A senior Indian government minister predicted upcoming state elections would be a “complete sweep” for Prime Minister Narendra Modi’s party, which is hoping that a strong mandate will help it push through more policy changes in the second half of Mr. Modi’s term.
Piyush Goyal, the power minister and a influential leader in the Bharatiya Janata Party, said he was comfortable using the term “sweep”—“I wouldn’t use it in the normal course”—because of the depth of support he said he’s seen for Mr. Modi’s radical move, in November, to invalidate all large bank notes as a way of punishing corrupt officials and tax evaders.
“His popularity has shot through the roof,” Mr.

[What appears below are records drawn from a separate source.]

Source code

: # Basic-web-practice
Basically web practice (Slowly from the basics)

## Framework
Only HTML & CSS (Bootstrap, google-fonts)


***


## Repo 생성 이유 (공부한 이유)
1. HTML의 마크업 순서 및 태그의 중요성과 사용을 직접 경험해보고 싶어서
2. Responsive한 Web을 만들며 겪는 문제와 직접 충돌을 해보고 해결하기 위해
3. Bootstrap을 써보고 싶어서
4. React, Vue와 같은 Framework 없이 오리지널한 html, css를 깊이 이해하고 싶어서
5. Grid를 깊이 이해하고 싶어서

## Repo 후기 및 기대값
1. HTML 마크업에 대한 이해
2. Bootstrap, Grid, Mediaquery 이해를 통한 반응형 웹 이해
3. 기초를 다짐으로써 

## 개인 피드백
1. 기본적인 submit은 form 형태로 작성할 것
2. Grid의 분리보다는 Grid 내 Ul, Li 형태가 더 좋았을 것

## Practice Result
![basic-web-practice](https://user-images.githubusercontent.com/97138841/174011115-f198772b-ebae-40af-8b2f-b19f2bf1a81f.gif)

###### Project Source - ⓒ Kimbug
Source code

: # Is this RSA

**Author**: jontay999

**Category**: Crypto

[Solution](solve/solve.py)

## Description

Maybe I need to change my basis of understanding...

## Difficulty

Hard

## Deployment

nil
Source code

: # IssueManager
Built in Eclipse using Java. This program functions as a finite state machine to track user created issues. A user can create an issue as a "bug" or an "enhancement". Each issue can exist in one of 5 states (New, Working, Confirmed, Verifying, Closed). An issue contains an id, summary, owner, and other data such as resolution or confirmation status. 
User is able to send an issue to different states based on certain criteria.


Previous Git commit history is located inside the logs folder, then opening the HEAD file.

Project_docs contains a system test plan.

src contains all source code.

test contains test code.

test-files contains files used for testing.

Goyal said in an interview with The Wall Street Journal. He said Mr. Modi wasn’t even this popular in 2014, the year in which the BJP won by a landslide in elections for Parliament’s lower house.
Winning this spring’s state contests would help the BJP increase its presence in the legislature’s upper house, where opposition parties have blocked some of Mr. Modi’s proposals. The polls are also the first major test of Mr. Modi’s popularity since the currency nullification, which left many Indians scrambling for cash for weeks. Results are due March 11.
Among the five states that will elect new governments starting in February is Uttar Pradesh, home to one in six Indians. There the BJP is gearing up for a tough fight against three rival parties, including two regional players that have long held power. Mr. Modi’s party hasn’t ruled the state in 15 years. It won a vast majority of the state’s parliamentary constituencies in the 2014 national election, though.
In the neighboring state of Bihar, the BJP in 2015 lost the assembly election to a coalition of regional rivals despite dozens of rallies addressed by the prime minister.
India Today, a news organization, said this month that a survey it commissioned predicted a BJP majority in Uttar Pradesh. Opinion polls in India have a spotty record at predicting election outcomes, though.